You are viewing a plain text version of this content. The canonical link for it is here.
Posted to dev@parquet.apache.org by Julien Le Dem <ju...@gmail.com> on 2017/08/02 16:01:59 UTC
Parquet sync starting now
on hangout:
https://hangouts.google.com/hangouts/_/calendar/anVsaWVuLmxlZGVtQGdtYWlsLmNvbQ.k5oikh8rp3ho37qdca3o9jvh04
Re: Parquet sync starting now
Posted by Jeff Knupp <je...@enigma.com>.
Thanks! Good to know :)
-Jeff
On Fri, Aug 4, 2017 at 9:50 AM, Uwe L. Korn <uw...@xhochy.com> wrote:
> Hello Jeff,
>
> they are open for anyone and everyone is appreciated! We use these syncs
> to exchange and discuss things about the Parquet project as well as the
> Parquet format. It is also a good point to start if you want to know
> what the current "hot topics" in Parquet are and how you could get
> involved.
>
> Uwe
>
> On Fri, Aug 4, 2017, at 03:48 PM, Jeff Knupp wrote:
> > Just out of curiosity, are these sync meetings restricted to committers
> > and
> > higher or can anyone listen in?
> >
> > Cheers,
> > Jeff Knupp
> >
> > On Wed, Aug 2, 2017 at 7:28 PM, 俊杰陈 <cj...@gmail.com> wrote:
> >
> > > Hi Julien
> > > Do we have meeting minutes for sync up? I can't hear clearly from
> handout
> > > due to vpn issue from home.
> > >
> > > 2017-08-03 0:01 GMT+08:00 Julien Le Dem <ju...@gmail.com>:
> > >
> > > > on hangout:
> > > > https://hangouts.google.com/hangouts/_/calendar/
> > > > anVsaWVuLmxlZGVtQGdtYWlsLmNvbQ.k5oikh8rp3ho37qdca3o9jvh04
> > > >
> > >
> > >
> > >
> > > --
> > > Thanks & Best Regards
> > >
>
Re: Parquet sync starting now
Posted by "Uwe L. Korn" <uw...@xhochy.com>.
Hello Jeff,
they are open for anyone and everyone is appreciated!
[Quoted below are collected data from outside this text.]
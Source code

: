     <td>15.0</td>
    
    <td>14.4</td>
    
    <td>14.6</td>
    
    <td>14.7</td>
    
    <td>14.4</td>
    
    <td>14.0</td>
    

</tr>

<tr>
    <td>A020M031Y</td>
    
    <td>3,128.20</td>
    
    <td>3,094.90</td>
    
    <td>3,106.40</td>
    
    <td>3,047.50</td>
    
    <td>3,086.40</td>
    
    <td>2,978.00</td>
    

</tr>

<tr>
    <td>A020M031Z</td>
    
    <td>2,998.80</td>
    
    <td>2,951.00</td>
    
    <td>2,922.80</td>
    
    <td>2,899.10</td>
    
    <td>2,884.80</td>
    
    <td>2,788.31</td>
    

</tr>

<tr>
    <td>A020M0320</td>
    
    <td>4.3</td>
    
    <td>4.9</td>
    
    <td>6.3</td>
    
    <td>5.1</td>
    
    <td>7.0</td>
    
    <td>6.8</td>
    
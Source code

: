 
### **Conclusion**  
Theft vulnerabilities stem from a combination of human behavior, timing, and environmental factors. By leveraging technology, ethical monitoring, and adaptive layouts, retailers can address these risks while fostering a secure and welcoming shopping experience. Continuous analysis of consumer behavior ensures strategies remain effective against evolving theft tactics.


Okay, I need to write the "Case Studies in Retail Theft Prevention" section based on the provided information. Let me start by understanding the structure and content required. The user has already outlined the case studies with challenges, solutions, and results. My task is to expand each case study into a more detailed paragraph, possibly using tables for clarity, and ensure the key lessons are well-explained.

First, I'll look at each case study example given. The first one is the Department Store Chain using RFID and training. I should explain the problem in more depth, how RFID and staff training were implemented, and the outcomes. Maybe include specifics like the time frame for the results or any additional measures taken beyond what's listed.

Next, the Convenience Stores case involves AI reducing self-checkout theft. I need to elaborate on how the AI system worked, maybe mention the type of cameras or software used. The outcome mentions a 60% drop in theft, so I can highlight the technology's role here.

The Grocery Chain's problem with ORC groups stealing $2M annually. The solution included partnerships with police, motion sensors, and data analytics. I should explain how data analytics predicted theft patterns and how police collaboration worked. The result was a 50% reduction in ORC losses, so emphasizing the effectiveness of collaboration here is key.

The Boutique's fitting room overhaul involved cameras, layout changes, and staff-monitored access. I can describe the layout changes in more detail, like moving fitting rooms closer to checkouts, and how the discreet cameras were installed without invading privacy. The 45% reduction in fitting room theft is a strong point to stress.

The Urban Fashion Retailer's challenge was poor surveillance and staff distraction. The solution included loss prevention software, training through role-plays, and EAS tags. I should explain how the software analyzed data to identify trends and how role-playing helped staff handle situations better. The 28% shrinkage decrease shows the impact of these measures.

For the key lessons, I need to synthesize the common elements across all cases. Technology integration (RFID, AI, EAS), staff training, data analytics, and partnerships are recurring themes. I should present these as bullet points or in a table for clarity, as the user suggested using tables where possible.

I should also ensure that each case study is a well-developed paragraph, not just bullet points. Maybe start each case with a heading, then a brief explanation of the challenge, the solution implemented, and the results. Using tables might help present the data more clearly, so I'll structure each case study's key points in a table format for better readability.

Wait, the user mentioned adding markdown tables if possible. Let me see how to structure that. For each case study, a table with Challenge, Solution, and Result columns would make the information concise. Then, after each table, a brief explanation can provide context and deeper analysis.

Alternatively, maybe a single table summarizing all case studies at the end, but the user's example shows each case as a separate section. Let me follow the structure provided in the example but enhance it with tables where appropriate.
We use these syncs
to exchange and discuss things about the Parquet project as well as the
Parquet format. It is also a good point to start if you want to know
what the current "hot topics" in Parquet are and how you could get
involved.
Uwe
On Fri, Aug 4, 2017, at 03:48 PM, Jeff Knupp wrote:
> Just out of curiosity, are these sync meetings restricted to committers
> and
> higher or can anyone listen in?
>
> Cheers,
> Jeff Knupp
>
> On Wed, Aug 2, 2017 at 7:28 PM, 俊杰陈 <cj...@gmail.com> wrote:
>
> > Hi Julien
> > Do we have meeting minutes for sync up? I can't hear clearly from handout
> > due to vpn issue from home.
> >
> > 2017-08-03 0:01 GMT+08:00 Julien Le Dem <ju...@gmail.com>:
> >
> > > on hangout:
> > > https://hangouts.google.com/hangouts/_/calendar/
> > > anVsaWVuLmxlZGVtQGdtYWlsLmNvbQ.k5oikh8rp3ho37qdca3o9jvh04
> > >
> >
> >
> >
> > --
> > Thanks & Best Regards
> >
Re: Parquet sync starting now
Posted by Jeff Knupp <je...@enigma.com>.
Just out of curiosity, are these sync meetings restricted to committers and
higher or can anyone listen in?
Cheers,
Jeff Knupp
On Wed, Aug 2, 2017 at 7:28 PM, 俊杰陈 <cj...@gmail.com> wrote:
> Hi Julien
> Do we have meeting minutes for sync up? I can't hear clearly from handout
> due to vpn issue from home.
>
> 2017-08-03 0:01 GMT+08:00 Julien Le Dem <ju...@gmail.com>:
>
> > on hangout:
> > https://hangouts.google.com/hangouts/_/calendar/
> > anVsaWVuLmxlZGVtQGdtYWlsLmNvbQ.k5oikh8rp3ho37qdca3o9jvh04
> >
>
>
>
> --
> Thanks & Best Regards
>
Re: Parquet sync starting now
Posted by Wes McKinney <we...@gmail.com>.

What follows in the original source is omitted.